_EXERCISE INSTRUCTIONS:_ Only the lines from the opening of the material through the one containing "The population is" should be reproduced, each exactly as it stands.

<<<<

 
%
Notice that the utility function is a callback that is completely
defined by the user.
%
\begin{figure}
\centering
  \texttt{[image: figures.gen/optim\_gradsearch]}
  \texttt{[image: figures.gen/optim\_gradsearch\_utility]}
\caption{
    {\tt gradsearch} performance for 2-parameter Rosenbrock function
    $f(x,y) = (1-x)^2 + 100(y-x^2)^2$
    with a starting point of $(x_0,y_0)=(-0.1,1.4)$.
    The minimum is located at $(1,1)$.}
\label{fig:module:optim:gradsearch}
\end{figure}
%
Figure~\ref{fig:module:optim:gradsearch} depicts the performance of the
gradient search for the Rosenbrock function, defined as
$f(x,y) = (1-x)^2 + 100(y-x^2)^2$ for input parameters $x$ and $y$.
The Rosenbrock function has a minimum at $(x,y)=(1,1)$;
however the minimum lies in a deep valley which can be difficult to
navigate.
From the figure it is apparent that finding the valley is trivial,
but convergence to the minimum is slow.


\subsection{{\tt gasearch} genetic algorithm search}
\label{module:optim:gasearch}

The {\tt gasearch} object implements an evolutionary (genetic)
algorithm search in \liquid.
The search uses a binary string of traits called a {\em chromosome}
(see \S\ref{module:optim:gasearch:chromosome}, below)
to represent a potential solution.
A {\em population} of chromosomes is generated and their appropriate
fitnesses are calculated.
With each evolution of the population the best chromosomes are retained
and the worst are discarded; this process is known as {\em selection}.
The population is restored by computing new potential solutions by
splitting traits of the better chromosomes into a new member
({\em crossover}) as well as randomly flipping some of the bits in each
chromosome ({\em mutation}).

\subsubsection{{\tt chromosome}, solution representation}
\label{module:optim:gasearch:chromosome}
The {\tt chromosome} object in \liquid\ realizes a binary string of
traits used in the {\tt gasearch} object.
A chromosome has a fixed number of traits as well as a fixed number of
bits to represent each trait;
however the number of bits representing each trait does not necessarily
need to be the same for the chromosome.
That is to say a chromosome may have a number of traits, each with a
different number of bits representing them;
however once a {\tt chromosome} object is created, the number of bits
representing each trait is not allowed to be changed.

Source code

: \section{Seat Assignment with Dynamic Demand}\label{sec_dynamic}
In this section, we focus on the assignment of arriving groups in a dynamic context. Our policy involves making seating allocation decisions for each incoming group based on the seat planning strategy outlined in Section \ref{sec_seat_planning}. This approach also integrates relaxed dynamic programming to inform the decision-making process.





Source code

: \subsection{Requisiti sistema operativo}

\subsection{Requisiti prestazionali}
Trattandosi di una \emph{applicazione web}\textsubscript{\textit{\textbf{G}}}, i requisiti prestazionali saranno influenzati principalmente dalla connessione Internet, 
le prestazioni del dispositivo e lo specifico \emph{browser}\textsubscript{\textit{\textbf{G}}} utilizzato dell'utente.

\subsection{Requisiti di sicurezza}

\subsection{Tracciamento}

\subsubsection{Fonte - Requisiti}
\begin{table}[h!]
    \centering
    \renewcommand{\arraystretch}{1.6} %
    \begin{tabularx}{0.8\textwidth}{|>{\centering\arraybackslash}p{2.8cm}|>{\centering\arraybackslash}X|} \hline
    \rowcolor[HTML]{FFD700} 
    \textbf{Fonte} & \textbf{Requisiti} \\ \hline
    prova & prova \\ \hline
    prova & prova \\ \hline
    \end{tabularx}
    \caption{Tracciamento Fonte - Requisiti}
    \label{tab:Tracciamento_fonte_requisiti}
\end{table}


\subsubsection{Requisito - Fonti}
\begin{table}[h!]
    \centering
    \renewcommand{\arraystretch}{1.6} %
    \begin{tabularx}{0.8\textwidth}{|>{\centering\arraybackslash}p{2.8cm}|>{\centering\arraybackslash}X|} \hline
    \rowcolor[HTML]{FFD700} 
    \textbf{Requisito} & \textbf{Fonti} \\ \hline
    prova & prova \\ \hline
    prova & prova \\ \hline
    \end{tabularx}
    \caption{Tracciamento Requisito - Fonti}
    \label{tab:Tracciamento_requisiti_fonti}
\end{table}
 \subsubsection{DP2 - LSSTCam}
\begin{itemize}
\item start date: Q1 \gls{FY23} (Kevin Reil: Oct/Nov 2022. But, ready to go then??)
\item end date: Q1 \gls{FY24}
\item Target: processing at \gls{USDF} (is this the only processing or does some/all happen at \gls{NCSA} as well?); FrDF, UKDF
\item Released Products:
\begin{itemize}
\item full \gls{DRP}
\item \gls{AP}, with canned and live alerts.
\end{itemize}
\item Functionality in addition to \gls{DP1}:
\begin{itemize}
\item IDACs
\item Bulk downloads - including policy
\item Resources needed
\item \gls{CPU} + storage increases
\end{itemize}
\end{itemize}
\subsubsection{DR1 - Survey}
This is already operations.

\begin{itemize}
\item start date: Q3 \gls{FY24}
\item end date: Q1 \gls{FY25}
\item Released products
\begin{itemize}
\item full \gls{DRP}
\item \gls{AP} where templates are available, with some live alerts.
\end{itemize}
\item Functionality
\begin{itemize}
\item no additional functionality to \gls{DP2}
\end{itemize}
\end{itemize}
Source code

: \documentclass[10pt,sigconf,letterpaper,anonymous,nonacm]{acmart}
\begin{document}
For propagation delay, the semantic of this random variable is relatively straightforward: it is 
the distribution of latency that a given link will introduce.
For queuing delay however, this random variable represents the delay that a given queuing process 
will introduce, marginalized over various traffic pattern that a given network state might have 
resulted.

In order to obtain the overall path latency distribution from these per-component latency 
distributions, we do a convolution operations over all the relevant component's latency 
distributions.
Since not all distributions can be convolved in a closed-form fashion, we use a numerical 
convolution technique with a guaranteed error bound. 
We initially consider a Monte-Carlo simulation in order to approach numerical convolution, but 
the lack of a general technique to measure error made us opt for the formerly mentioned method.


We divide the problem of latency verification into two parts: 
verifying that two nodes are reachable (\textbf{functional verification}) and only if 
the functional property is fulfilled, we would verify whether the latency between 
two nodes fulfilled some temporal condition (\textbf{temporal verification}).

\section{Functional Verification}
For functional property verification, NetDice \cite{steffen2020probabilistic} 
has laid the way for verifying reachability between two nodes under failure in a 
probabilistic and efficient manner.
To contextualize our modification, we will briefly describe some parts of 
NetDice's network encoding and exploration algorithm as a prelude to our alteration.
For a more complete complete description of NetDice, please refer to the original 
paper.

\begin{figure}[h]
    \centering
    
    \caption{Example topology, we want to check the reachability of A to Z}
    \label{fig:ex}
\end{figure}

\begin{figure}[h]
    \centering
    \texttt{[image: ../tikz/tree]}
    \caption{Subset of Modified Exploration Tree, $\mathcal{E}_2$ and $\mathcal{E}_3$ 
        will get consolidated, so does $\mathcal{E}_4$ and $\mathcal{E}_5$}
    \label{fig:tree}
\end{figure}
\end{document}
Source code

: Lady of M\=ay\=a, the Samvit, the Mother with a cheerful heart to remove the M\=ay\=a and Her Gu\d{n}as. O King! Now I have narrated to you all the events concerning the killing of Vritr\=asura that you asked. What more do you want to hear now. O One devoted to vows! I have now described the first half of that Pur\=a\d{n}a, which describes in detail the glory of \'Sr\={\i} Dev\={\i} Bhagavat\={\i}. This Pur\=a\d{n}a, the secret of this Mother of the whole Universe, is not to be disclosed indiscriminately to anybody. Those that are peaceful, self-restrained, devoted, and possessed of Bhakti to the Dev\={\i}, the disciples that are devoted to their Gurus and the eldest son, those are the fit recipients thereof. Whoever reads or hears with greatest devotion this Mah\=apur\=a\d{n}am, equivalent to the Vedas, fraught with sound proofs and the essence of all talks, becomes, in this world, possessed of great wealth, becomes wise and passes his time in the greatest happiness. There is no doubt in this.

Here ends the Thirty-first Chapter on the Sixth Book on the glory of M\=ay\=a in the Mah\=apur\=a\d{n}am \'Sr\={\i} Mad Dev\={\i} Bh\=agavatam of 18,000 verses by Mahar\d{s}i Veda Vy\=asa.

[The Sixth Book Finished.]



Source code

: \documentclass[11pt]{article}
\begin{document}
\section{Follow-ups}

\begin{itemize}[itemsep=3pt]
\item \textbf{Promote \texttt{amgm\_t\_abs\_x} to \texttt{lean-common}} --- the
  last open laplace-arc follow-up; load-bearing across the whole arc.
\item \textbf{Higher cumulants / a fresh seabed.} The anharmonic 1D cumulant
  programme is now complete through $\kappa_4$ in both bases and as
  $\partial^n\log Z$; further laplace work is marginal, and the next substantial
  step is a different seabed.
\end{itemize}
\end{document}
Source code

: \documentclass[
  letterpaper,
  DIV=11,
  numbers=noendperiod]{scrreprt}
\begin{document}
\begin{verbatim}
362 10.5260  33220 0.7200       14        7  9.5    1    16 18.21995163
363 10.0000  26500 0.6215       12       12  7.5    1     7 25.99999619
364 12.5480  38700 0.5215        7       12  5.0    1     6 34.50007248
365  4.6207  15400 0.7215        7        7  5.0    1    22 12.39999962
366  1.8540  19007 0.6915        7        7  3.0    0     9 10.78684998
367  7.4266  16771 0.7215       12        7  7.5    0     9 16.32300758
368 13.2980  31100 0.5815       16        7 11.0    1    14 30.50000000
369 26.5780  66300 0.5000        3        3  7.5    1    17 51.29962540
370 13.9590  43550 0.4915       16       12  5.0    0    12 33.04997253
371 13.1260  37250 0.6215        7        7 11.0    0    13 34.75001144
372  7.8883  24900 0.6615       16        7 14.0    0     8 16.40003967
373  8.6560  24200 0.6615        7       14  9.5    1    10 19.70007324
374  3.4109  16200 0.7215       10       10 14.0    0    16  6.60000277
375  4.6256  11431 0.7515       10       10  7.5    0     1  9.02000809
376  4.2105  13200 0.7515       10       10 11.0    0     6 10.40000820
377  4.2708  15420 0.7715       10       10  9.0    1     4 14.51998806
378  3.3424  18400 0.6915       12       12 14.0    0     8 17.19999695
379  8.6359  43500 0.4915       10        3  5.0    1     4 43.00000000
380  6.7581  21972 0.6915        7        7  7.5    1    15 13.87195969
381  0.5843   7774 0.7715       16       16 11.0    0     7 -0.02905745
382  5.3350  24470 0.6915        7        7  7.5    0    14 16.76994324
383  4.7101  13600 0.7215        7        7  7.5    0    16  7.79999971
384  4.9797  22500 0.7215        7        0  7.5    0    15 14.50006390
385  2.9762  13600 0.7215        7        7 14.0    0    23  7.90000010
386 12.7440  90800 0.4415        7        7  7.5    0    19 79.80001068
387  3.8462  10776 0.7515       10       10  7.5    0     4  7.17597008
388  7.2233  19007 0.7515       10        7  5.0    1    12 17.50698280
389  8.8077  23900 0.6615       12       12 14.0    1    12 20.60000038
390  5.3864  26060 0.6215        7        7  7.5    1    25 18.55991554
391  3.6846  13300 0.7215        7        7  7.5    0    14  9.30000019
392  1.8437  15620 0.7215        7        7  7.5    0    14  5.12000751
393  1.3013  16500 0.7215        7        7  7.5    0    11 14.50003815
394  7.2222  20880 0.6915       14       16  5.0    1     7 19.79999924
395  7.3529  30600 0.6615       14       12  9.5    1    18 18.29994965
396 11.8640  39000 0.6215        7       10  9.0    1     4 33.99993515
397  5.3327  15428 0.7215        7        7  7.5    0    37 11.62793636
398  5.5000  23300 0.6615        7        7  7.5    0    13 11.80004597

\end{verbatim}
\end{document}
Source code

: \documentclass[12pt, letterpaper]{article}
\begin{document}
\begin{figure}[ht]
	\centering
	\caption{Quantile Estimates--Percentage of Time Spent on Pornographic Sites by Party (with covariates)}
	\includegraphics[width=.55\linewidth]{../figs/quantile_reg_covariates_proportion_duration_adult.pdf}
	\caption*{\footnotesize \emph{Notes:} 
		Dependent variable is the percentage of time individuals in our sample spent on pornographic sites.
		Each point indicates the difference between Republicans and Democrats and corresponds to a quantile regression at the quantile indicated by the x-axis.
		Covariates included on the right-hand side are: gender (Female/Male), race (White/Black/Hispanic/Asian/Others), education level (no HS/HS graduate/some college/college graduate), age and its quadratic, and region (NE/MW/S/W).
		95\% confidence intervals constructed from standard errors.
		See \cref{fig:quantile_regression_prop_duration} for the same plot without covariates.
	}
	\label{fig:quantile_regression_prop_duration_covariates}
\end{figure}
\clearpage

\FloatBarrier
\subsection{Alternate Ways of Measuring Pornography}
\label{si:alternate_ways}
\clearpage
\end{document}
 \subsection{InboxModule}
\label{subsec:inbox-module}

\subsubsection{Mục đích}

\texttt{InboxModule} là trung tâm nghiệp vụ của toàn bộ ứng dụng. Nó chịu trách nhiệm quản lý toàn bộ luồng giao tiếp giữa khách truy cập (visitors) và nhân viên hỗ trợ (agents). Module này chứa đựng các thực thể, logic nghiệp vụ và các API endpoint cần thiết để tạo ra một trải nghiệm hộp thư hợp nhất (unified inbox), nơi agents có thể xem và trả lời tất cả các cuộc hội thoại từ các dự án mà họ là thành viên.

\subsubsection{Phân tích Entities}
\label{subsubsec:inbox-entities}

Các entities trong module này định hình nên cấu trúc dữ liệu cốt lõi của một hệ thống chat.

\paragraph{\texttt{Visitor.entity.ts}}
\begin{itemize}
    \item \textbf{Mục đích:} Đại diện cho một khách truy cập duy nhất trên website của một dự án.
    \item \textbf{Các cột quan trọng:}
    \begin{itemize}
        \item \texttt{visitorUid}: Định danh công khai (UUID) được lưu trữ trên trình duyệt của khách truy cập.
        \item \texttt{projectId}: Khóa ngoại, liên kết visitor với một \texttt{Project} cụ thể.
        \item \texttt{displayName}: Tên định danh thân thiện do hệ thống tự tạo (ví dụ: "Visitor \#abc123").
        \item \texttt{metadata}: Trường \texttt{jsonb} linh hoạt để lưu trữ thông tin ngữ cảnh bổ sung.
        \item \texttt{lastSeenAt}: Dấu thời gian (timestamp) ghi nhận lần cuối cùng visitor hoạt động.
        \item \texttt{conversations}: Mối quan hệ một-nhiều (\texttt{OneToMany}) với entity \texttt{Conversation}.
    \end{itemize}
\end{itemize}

>>>>

_TASK OUTPUT:_
%
Notice that the utility function is a callback that is completely
defined by the user.
%
\begin{figure}
\centering
  \texttt{[image: figures.gen/optim\_gradsearch]}
  \texttt{[image: figures.gen/optim\_gradsearch\_utility]}
\caption{
    {\tt gradsearch} performance for 2-parameter Rosenbrock function
    $f(x,y) = (1-x)^2 + 100(y-x^2)^2$
    with a starting point of $(x_0,y_0)=(-0.1,1.4)$.
    The minimum is located at $(1,1)$.}
\label{fig:module:optim:gradsearch}
\end{figure}
%
Figure~\ref{fig:module:optim:gradsearch} depicts the performance of the
gradient search for the Rosenbrock function, defined as
$f(x,y) = (1-x)^2 + 100(y-x^2)^2$ for input parameters $x$ and $y$.
The Rosenbrock function has a minimum at $(x,y)=(1,1)$;
however the minimum lies in a deep valley which can be difficult to
navigate.
From the figure it is apparent that finding the valley is trivial,
but convergence to the minimum is slow.


\subsection{{\tt gasearch} genetic algorithm search}
\label{module:optim:gasearch}

The {\tt gasearch} object implements an evolutionary (genetic)
algorithm search in \liquid.
The search uses a binary string of traits called a {\em chromosome}
(see \S\ref{module:optim:gasearch:chromosome}, below)
to represent a potential solution.
A {\em population} of chromosomes is generated and their appropriate
fitnesses are calculated.
With each evolution of the population the best chromosomes are retained
and the worst are discarded; this process is known as {\em selection}.
The population is restored by computing new potential solutions by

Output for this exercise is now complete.